WHAT THE EXERCISE ASKS ::
Quote the whole listing exactly. Leave the pictures out of your copy.
====== RECORDS FOR THIS EXERCISE
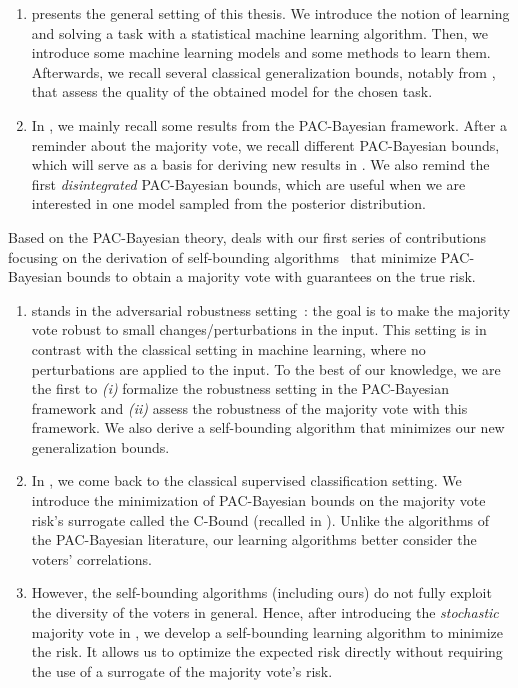 \begin{enumerate}[label={\it (\roman*)}]
    \item {} presents the general setting of this thesis. 
We introduce the notion of learning and solving a task with a statistical machine learning algorithm.
Then, we introduce some machine learning models and some methods to learn them.
Afterwards, we recall several classical generalization bounds, notably from \citet{VapnikChervonenkis1974}, that assess the quality of the obtained model for the chosen task.  

    \item In , we mainly recall some results from the PAC-Bayesian framework.
    After a reminder about the majority vote, we recall different PAC-Bayesian bounds, which will serve as a basis for deriving new results in .
    We also remind the first {\it disintegrated} PAC-Bayesian bounds, which are useful when we are interested in one model sampled from the posterior distribution.
\end{enumerate}

Based on the PAC-Bayesian theory,  deals with our first series of contributions focusing on the derivation of self-bounding algorithms~\citep{Freund1998} that minimize PAC-Bayesian bounds to obtain a majority vote with guarantees on the true risk.

\begin{enumerate}[label={\it (\roman*)}]
    \item {} stands in the adversarial robustness setting~\citep{GoodfellowShlensSzegedy2015}: the goal is to make the majority vote robust to small changes/perturbations in the input.
    This setting is in contrast with the classical setting in machine learning, where no perturbations are applied to the input.
    To the best of our knowledge, we are the first to {\it (i)} formalize the robustness setting in the PAC-Bayesian framework and {\it (ii)} assess the robustness of the majority vote with this framework.
    We also derive a self-bounding algorithm that minimizes our new generalization bounds.
    
    \item  In , we come back to the classical supervised classification setting.
    We introduce the minimization of PAC-Bayesian bounds on the majority vote risk's surrogate called the C-Bound (recalled in ).
    Unlike the algorithms of the PAC-Bayesian literature, our learning algorithms better consider the voters' correlations.

  \item However, the self-bounding algorithms (including ours) do not fully exploit the diversity of the voters in general. 
  Hence, after introducing the {\it stochastic} majority vote in , we develop a self-bounding learning algorithm to minimize the risk.
  It allows us to optimize the expected risk directly without requiring the use of a surrogate of the majority vote's risk.
\end{enumerate}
============
TASK RESULT ::
 \begin{enumerate}[label={\it (\roman*)}]
    \item {} presents the general setting of this thesis. 
We introduce the notion of learning and solving a task with a statistical machine learning algorithm.
Then, we introduce some machine learning models and some methods to learn them.
Afterwards, we recall several classical generalization bounds, notably from \citet{VapnikChervonenkis1974}, that assess the quality of the obtained model for the chosen task.  

    \item In , we mainly recall some results from the PAC-Bayesian framework.
    After a reminder about the majority vote, we recall different PAC-Bayesian bounds, which will serve as a basis for deriving new results in .
    We also remind the first {\it disintegrated} PAC-Bayesian bounds, which are useful when we are interested in one model sampled from the posterior distribution.
\end{enumerate}

Based on the PAC-Bayesian theory,  deals with our first series of contributions focusing on the derivation of self-bounding algorithms~\citep{Freund1998} that minimize PAC-Bayesian bounds to obtain a majority vote with guarantees on the true risk.

\begin{enumerate}[label={\it (\roman*)}]
    \item {} stands in the adversarial robustness setting~\citep{GoodfellowShlensSzegedy2015}: the goal is to make the majority vote robust to small changes/perturbations in the input.
    This setting is in contrast with the classical setting in machine learning, where no perturbations are applied to the input.
    To the best of our knowledge, we are the first to {\it (i)} formalize the robustness setting in the PAC-Bayesian framework and {\it (ii)} assess the robustness of the majority vote with this framework.
    We also derive a self-bounding algorithm that minimizes our new generalization bounds.
    
    \item  In , we come back to the classical supervised classification setting.
    We introduce the minimization of PAC-Bayesian bounds on the majority vote risk's surrogate called the C-Bound (recalled in ).
    Unlike the algorithms of the PAC-Bayesian literature, our learning algorithms better consider the voters' correlations.

  \item However, the self-bounding algorithms (including ours) do not fully exploit the diversity of the voters in general. 
  Hence, after introducing the {\it stochastic} majority vote in , we develop a self-bounding learning algorithm to minimize the risk.
  It allows us to optimize the expected risk directly without requiring the use of a surrogate of the majority vote's risk.
\end{enumerate}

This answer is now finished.